§ **The task**
Write each line exactly, from the line that holds "using iterator_category = bidirectional_iterator_tag;" through the final line of the material, and no other line.

▽

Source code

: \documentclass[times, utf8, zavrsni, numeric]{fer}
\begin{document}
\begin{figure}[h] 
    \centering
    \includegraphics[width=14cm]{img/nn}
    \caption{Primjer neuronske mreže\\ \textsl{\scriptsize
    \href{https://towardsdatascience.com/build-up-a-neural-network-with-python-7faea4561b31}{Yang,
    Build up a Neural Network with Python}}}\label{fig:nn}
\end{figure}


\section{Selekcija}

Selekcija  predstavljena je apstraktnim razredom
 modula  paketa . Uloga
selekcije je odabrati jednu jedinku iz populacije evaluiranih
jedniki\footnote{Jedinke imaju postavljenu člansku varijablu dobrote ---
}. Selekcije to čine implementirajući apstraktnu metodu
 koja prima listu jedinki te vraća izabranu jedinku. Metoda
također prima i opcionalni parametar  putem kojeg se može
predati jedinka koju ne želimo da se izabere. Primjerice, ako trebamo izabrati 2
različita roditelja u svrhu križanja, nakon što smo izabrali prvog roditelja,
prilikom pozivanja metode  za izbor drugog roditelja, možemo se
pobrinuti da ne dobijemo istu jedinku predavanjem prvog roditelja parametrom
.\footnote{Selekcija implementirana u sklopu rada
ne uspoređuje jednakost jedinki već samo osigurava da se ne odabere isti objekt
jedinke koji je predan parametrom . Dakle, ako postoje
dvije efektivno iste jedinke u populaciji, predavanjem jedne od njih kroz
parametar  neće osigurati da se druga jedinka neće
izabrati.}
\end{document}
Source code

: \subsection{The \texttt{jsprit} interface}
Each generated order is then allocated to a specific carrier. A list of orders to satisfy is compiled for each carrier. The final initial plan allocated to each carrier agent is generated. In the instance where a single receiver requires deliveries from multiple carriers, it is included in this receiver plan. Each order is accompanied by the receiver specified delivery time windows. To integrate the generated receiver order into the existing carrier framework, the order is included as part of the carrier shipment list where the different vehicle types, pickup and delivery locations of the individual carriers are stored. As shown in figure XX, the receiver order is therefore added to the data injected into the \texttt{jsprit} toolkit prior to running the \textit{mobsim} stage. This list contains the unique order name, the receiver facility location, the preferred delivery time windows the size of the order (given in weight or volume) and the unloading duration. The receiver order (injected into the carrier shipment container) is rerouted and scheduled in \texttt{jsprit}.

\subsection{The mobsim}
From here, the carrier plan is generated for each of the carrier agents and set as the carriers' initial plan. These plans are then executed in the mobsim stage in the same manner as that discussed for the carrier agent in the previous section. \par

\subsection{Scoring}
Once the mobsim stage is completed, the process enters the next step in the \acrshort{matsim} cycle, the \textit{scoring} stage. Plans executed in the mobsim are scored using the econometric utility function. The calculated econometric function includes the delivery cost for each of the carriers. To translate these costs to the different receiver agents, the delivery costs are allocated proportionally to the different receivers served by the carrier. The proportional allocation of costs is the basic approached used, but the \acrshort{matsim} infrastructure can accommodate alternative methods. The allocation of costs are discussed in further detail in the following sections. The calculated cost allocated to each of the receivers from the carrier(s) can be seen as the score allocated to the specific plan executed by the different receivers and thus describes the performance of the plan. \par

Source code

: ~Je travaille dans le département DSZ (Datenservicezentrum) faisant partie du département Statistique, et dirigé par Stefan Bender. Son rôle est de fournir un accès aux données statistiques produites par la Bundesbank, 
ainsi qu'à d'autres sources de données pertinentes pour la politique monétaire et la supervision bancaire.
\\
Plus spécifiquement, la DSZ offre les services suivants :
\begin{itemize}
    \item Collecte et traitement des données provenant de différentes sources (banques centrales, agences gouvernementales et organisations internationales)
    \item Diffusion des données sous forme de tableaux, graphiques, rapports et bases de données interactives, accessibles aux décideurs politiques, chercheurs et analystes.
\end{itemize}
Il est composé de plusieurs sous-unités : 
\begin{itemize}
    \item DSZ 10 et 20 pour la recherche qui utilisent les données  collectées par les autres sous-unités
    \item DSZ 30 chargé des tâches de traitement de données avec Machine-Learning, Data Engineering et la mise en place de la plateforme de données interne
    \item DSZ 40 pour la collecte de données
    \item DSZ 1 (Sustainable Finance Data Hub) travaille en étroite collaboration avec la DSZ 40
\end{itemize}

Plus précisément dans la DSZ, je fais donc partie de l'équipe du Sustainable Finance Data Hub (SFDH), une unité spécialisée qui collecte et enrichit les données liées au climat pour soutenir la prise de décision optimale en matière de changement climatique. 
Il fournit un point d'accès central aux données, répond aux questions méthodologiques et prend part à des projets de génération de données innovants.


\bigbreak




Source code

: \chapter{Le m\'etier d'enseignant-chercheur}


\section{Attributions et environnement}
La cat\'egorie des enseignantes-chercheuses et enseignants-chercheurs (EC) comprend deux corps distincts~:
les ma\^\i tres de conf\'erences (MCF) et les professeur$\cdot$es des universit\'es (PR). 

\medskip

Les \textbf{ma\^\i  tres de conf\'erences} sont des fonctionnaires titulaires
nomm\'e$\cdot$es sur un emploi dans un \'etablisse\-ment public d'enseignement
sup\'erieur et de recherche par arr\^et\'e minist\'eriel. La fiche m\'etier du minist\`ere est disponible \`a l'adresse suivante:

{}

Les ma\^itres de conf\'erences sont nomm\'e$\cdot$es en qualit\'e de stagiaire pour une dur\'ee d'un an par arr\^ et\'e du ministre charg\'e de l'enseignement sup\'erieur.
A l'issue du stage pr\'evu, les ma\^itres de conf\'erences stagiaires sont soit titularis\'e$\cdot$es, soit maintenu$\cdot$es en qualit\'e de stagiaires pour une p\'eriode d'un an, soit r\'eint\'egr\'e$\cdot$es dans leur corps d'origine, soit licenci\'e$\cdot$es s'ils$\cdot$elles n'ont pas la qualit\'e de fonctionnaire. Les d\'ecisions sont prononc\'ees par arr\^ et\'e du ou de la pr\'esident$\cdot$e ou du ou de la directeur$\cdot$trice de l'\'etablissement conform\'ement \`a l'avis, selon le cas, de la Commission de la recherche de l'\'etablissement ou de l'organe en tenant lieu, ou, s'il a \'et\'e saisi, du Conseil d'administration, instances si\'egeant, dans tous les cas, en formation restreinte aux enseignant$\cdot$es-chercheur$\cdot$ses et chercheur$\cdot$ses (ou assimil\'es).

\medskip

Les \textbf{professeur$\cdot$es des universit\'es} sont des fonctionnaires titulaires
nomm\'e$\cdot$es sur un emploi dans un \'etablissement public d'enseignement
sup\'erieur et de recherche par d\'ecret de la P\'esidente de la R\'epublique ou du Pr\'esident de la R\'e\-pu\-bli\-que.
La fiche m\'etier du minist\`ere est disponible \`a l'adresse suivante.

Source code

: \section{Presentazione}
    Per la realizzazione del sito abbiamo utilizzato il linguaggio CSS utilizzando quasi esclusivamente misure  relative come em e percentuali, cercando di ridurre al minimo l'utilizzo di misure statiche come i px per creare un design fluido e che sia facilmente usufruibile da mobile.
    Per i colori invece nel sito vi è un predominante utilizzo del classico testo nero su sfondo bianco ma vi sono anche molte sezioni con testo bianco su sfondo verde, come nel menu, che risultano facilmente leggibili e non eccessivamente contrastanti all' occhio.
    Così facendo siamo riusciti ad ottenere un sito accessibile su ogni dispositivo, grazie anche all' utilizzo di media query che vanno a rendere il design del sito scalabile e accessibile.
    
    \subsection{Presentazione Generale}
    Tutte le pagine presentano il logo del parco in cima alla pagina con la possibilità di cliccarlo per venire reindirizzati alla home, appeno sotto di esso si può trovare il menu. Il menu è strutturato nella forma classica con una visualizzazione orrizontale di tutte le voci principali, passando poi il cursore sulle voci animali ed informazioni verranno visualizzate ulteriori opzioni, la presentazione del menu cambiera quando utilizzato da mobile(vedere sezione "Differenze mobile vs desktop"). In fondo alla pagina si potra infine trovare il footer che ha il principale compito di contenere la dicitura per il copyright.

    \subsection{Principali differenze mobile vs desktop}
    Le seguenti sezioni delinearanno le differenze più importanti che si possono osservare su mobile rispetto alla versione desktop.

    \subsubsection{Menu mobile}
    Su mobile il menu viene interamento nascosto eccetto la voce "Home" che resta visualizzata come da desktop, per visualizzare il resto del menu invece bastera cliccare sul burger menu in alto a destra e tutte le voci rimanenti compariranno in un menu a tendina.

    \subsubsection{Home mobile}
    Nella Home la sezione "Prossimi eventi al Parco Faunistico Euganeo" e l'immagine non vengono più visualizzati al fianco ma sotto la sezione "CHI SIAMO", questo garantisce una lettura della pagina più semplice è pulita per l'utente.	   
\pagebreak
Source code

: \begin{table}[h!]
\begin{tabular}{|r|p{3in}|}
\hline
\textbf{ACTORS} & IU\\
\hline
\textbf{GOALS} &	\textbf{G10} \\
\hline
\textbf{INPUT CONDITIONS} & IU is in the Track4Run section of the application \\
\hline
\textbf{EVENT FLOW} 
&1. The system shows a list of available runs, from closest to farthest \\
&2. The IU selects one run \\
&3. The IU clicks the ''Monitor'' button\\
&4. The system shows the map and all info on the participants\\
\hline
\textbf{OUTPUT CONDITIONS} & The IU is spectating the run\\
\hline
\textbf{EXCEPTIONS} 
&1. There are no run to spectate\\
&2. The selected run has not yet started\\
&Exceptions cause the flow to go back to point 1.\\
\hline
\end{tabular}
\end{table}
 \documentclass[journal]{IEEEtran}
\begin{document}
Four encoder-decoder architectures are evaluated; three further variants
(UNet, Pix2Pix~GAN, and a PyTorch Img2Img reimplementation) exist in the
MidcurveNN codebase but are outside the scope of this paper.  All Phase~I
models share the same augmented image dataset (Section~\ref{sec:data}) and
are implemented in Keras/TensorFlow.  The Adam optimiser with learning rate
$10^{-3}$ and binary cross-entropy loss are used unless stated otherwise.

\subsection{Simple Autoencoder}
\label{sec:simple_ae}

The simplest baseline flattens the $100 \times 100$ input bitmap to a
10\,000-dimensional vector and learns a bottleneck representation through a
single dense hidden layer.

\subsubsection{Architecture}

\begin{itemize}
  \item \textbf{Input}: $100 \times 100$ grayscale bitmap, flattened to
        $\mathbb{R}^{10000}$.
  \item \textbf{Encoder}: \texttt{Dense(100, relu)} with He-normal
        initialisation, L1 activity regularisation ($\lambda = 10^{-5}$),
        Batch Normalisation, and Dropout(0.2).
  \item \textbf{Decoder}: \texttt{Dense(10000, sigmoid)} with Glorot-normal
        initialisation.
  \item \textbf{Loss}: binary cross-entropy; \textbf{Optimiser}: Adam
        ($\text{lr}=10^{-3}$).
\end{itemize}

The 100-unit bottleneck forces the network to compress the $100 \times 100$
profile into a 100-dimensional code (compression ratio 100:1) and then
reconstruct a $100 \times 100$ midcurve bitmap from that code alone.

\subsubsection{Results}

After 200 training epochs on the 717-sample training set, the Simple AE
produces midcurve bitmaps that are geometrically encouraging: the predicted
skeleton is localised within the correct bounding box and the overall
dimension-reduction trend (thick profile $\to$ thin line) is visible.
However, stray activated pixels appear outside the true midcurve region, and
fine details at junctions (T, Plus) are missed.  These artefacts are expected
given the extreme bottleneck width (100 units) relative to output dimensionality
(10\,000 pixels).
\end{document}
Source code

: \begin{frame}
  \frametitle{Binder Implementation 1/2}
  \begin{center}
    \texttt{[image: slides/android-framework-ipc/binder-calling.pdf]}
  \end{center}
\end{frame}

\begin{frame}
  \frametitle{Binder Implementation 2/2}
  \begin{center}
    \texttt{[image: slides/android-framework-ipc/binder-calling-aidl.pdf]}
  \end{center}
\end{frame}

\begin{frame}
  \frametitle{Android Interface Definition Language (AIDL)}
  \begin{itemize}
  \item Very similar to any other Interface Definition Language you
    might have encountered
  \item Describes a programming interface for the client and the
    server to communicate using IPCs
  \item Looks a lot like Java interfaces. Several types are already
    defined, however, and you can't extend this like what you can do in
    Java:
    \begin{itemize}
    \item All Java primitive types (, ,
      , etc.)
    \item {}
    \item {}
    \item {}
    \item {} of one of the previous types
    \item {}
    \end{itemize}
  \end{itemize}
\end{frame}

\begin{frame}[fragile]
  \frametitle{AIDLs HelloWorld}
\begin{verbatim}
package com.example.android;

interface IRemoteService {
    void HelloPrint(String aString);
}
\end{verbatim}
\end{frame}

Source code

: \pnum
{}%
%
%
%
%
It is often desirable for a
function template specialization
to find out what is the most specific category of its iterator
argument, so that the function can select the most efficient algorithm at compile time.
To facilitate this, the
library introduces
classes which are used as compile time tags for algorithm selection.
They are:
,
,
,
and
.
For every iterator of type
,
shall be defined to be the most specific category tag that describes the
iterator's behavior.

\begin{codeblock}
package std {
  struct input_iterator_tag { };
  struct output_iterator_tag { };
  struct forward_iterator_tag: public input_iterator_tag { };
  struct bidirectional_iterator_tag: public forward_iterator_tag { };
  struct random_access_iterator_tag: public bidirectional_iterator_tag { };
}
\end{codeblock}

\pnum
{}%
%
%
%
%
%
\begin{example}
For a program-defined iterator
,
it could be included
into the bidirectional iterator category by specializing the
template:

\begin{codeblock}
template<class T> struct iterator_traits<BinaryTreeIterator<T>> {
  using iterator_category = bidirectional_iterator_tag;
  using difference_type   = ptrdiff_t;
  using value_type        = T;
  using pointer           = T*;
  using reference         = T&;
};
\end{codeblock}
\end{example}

△

§ **Response**
  using iterator_category = bidirectional_iterator_tag;
  using difference_type   = ptrdiff_t;
  using value_type        = T;
  using pointer           = T*;
  using reference         = T&;
};
\end{codeblock}
\end{example}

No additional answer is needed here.